Worm deficiency

Pea Trellis
Pea Trellis

Sure would like to go back to the beach and tie into those Blues again but my hands are so cut up from the last encounter that I doubt I could really grip the rod properly let alone fling the spoon out past the waves. But you can bet as soon as I’m healed, you’ll have to contact me on the beach.

The pic is a new pea trellis. It started life as a landing platform for George’s pigeons but looked to me to be a natural pea or bean trellis. I planted half of one side today with a variety of shell peas called Mr. Big. The game plan is to plant each section of the trellis when the previous planting germinates; that should be every week or so and will extend the harvest for a month. After the last planting of Mr. Big, I’ll switch to a new trellis and start Chinese peas.

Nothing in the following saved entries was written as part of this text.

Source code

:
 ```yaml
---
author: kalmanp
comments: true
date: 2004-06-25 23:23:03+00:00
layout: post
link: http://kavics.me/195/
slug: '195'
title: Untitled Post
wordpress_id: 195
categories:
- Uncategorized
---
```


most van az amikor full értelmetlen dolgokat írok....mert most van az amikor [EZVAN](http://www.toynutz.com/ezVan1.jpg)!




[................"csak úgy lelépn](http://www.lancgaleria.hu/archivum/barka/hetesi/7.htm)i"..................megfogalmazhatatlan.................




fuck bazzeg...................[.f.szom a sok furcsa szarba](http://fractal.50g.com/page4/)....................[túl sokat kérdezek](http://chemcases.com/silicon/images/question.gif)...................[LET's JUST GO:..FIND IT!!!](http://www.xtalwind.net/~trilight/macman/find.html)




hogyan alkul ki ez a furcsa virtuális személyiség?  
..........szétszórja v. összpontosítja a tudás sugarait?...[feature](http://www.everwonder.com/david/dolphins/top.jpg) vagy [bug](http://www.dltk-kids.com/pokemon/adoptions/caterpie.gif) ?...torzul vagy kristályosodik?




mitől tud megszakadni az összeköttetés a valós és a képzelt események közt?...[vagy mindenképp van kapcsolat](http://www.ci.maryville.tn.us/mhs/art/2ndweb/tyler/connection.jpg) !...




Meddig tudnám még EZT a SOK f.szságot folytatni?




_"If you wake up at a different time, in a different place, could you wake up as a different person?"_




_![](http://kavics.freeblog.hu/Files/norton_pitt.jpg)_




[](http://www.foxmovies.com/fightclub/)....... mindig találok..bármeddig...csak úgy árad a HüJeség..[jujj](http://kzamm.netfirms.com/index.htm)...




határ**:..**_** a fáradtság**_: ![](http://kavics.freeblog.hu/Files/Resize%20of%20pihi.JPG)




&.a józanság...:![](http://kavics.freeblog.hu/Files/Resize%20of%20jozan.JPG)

Got something unusual/bizarre going on in the garden. Sometimes when I put in small plants, I plant seeds for the same variety in the vicinity. That gives me some time spread and also potential spares if a transplant crashes. Earlier this week I put in a few collards and did the seed thing as well. The next morning when I did the first garden inspection, the seeded areas had been disturbed, most likely by birds. Ok, I’ll just put in a few more seeds. Went out this morning and the same spot was disturbed again. Collard seeds are micro seeds so no way the birds have any idea they’re there or could be digging specifically to get at the them but they sure are persistent. I’m going to replant one more time but also going to put a couple of fake places to see if I can trick them into digging in the wrong place. I guess to be totally safe about it, I shouldn’t be writing my plans for the general public.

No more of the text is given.